INPUT MATERIAL:
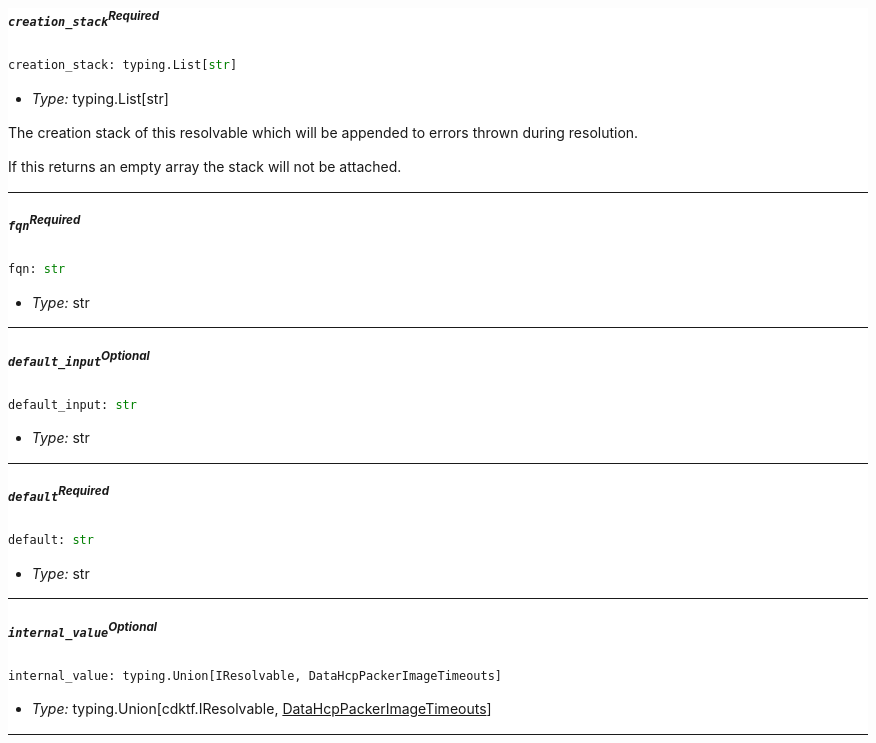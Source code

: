 
##### `creation_stack`<sup>Required</sup> <a name="creation_stack" id="@cdktf/provider-hcp.dataHcpPackerImage.DataHcpPackerImageTimeoutsOutputReference.property.creationStack"></a>

```python
creation_stack: typing.List[str]
```

- *Type:* typing.List[str]

The creation stack of this resolvable which will be appended to errors thrown during resolution.

If this returns an empty array the stack will not be attached.

---

##### `fqn`<sup>Required</sup> <a name="fqn" id="@cdktf/provider-hcp.dataHcpPackerImage.DataHcpPackerImageTimeoutsOutputReference.property.fqn"></a>

```python
fqn: str
```

- *Type:* str

---

##### `default_input`<sup>Optional</sup> <a name="default_input" id="@cdktf/provider-hcp.dataHcpPackerImage.DataHcpPackerImageTimeoutsOutputReference.property.defaultInput"></a>

```python
default_input: str
```

- *Type:* str

---

##### `default`<sup>Required</sup> <a name="default" id="@cdktf/provider-hcp.dataHcpPackerImage.DataHcpPackerImageTimeoutsOutputReference.property.default"></a>

```python
default: str
```

- *Type:* str

---

##### `internal_value`<sup>Optional</sup> <a name="internal_value" id="@cdktf/provider-hcp.dataHcpPackerImage.DataHcpPackerImageTimeoutsOutputReference.property.internalValue"></a>

```python
internal_value: typing.Union[IResolvable, DataHcpPackerImageTimeouts]
```

- *Type:* typing.Union[cdktf.IResolvable, <a href="#@cdktf/provider-hcp.dataHcpPackerImage.DataHcpPackerImageTimeouts">DataHcpPackerImageTimeouts</a>]

---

TASK INSTRUCTIONS:
Your answer should consist of the lines from the line with "- *Type:* typing.Union[cdktf.IResolvable, <a" through the last line of the data, set down exactly, both included.

SOLUTION TO THIS EXERCISE:
- *Type:* typing.Union[cdktf.IResolvable, <a href="#@cdktf/provider-hcp.dataHcpPackerImage.DataHcpPackerImageTimeouts">DataHcpPackerImageTimeouts</a>]

---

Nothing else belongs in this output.